> **Exercise brief**:
Compute how many lines in the records below contain the string "microservice" and give that number without other output.

########

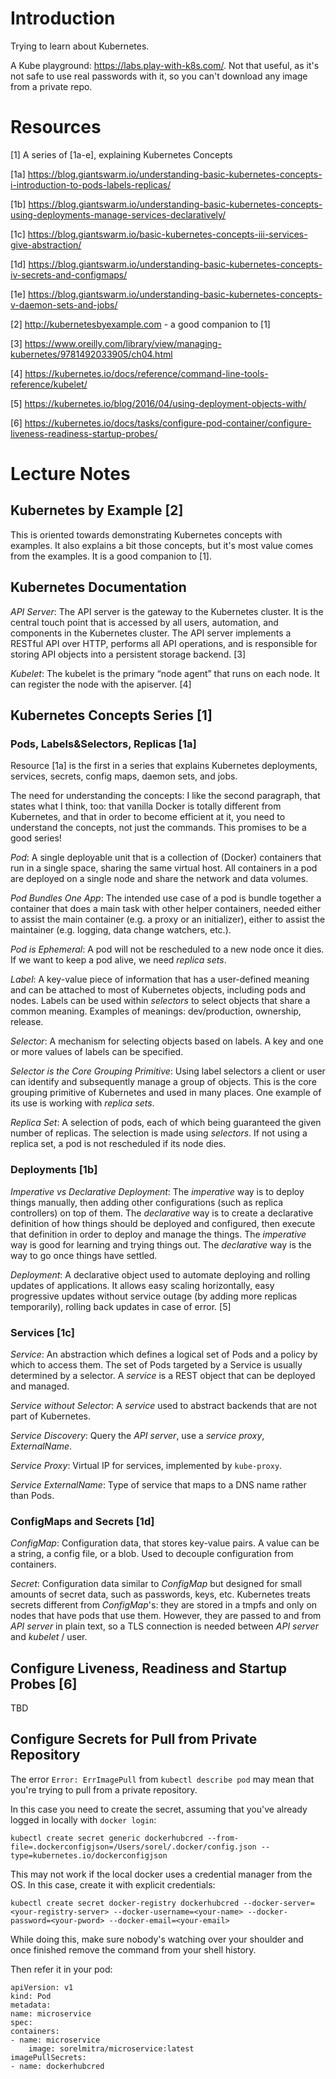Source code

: # Introduction

Trying to learn about Kubernetes.

A Kube playground: https://labs.play-with-k8s.com/. Not that useful, as it's not safe to use real passwords with it, so you can't download any image from a private repo.

# Resources

[1] A series of [1a-e], explaining Kubernetes Concepts

[1a] https://blog.giantswarm.io/understanding-basic-kubernetes-concepts-i-introduction-to-pods-labels-replicas/

[1b] https://blog.giantswarm.io/understanding-basic-kubernetes-concepts-using-deployments-manage-services-declaratively/

[1c] https://blog.giantswarm.io/basic-kubernetes-concepts-iii-services-give-abstraction/

[1d] https://blog.giantswarm.io/understanding-basic-kubernetes-concepts-iv-secrets-and-configmaps/

[1e] https://blog.giantswarm.io/understanding-basic-kubernetes-concepts-v-daemon-sets-and-jobs/

[2] http://kubernetesbyexample.com - a good companion to [1]

[3] https://www.oreilly.com/library/view/managing-kubernetes/9781492033905/ch04.html

[4] https://kubernetes.io/docs/reference/command-line-tools-reference/kubelet/

[5] https://kubernetes.io/blog/2016/04/using-deployment-objects-with/

[6] https://kubernetes.io/docs/tasks/configure-pod-container/configure-liveness-readiness-startup-probes/

# Lecture Notes

## Kubernetes by Example [2]

This is oriented towards demonstrating Kubernetes concepts with examples. It also explains a bit those concepts, but it's most value comes from the examples. It is a good companion to [1].

## Kubernetes Documentation

*API Server*: The API server is the gateway to the Kubernetes cluster. It is the central touch point that is accessed by all users, automation, and components in the Kubernetes cluster. The API server implements a RESTful API over HTTP, performs all API operations, and is responsible for storing API objects into a persistent storage backend. [3]

*Kubelet*: The kubelet is the primary “node agent” that runs on each node. It can register the node with the apiserver. [4]

## Kubernetes Concepts Series [1]

### Pods, Labels&Selectors, Replicas [1a]

Resource [1a] is the first in a series that explains Kubernetes deployments, services, secrets, config maps, daemon sets, and jobs.

The need for understanding the concepts: I like the second paragraph, that states what I think, too: that vanilla Docker is totally different from Kubernetes, and that in order to become efficient at it, you need to understand the concepts, not just the commands. This promises to be a good series!

*Pod*: A single deployable unit that is a collection of (Docker) containers that run in a single space, sharing the same virtual host. All containers in a pod are deployed on a single node and share the network and data volumes.

*Pod Bundles One App*: The intended use case of a pod is bundle together a container that does a main task with other helper containers, needed either to assist the main container (e.g. a proxy or an initializer), either to assist the maintainer (e.g. logging, data change watchers, etc.).

*Pod is Ephemeral*: A pod will not be rescheduled to a new node once it dies. If we want to keep a pod alive, we need _replica sets_.

*Label*: A key-value piece of information that has a user-defined meaning and can be attached to most of Kubernetes objects, including pods and nodes. Labels can be used within _selectors_ to select objects that share a common meaning. Examples of meanings: dev/production, ownership, release.

*Selector*: A mechanism for selecting objects based on labels. A key and one or more values of labels can be specified.

*Selector is the Core Grouping Primitive*: Using label selectors a client or user can identify and subsequently manage a group of objects. This is the core grouping primitive of Kubernetes and used in many places. One example of its use is working with _replica sets_.

*Replica Set*: A selection of pods, each of which being guaranteed the given number of replicas. The selection is made using _selectors_. If not using a replica set, a pod is not rescheduled if its node dies.

### Deployments [1b]

*Imperative vs Declarative Deployment*: The _imperative_ way is to deploy things manually, then adding other configurations (such as replica controllers) on top of them. The _declarative_ way is to create a declarative definition of how things should be deployed and configured, then execute that definition in order to deploy and manage the things. The _imperative_ way is good for learning and trying things out. The _declarative_ way is the way to go once things have settled.

*Deployment*: A declarative object used to automate deploying and rolling updates of applications. It allows easy scaling horizontally, easy progressive updates without service outage (by adding more replicas temporarily), rolling back updates in case of error. [5]

### Services [1c]

*Service*: An abstraction which defines a logical set of Pods and a policy by which to access them. The set of Pods targeted by a Service is usually determined by a selector. A _service_ is a REST object that can be deployed and managed.

*Service without Selector*: A _service_ used to abstract backends that are not part of Kubernetes.

*Service Discovery*: Query the _API server_, use a _service proxy_, _ExternalName_.

*Service Proxy*: Virtual IP for services, implemented by `kube-proxy`.

*Service ExternalName*: Type of service that maps to a DNS name rather than Pods.

### ConfigMaps and Secrets [1d]

*ConfigMap*: Configuration data, that stores key-value pairs. A value can be a string, a config file, or a blob. Used to decouple configuration from containers.

*Secret*: Configuration data similar to _ConfigMap_ but designed for small amounts of secret data, such as passwords, keys, etc. Kubernetes treats secrets different from _ConfigMap_'s: they are stored in a tmpfs and only on nodes that have pods that use them. However, they are passed to and from _API server_ in plain text, so a TLS connection is needed between _API server_ and _kubelet_ / user.

## Configure Liveness, Readiness and Startup Probes [6]

TBD

## Configure Secrets for Pull from Private Repository

The error `Error: ErrImagePull` from `kubectl describe pod`  may mean that you're trying to pull from a private repository.

In this case you need to create the secret, assuming that you've already logged in locally with `docker login`:

	kubectl create secret generic dockerhubcred --from-file=.dockerconfigjson=/Users/sorel/.docker/config.json --type=kubernetes.io/dockerconfigjson

This may not work if the local docker uses a credential manager from the OS.
In this case, create it with explicit credentials:

	kubectl create secret docker-registry dockerhubcred --docker-server=<your-registry-server> --docker-username=<your-name> --docker-password=<your-pword> --docker-email=<your-email>

While doing this, make sure nobody's watching over your shoulder and once finished remove the command from your shell history.

Then refer it in your pod:

	apiVersion: v1
	kind: Pod
	metadata:
	name: microservice
	spec:
	containers:
	- name: microservice
		image: sorelmitra/microservice:latest
	imagePullSecrets:
	- name: dockerhubcred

########

> **Written answer**:
3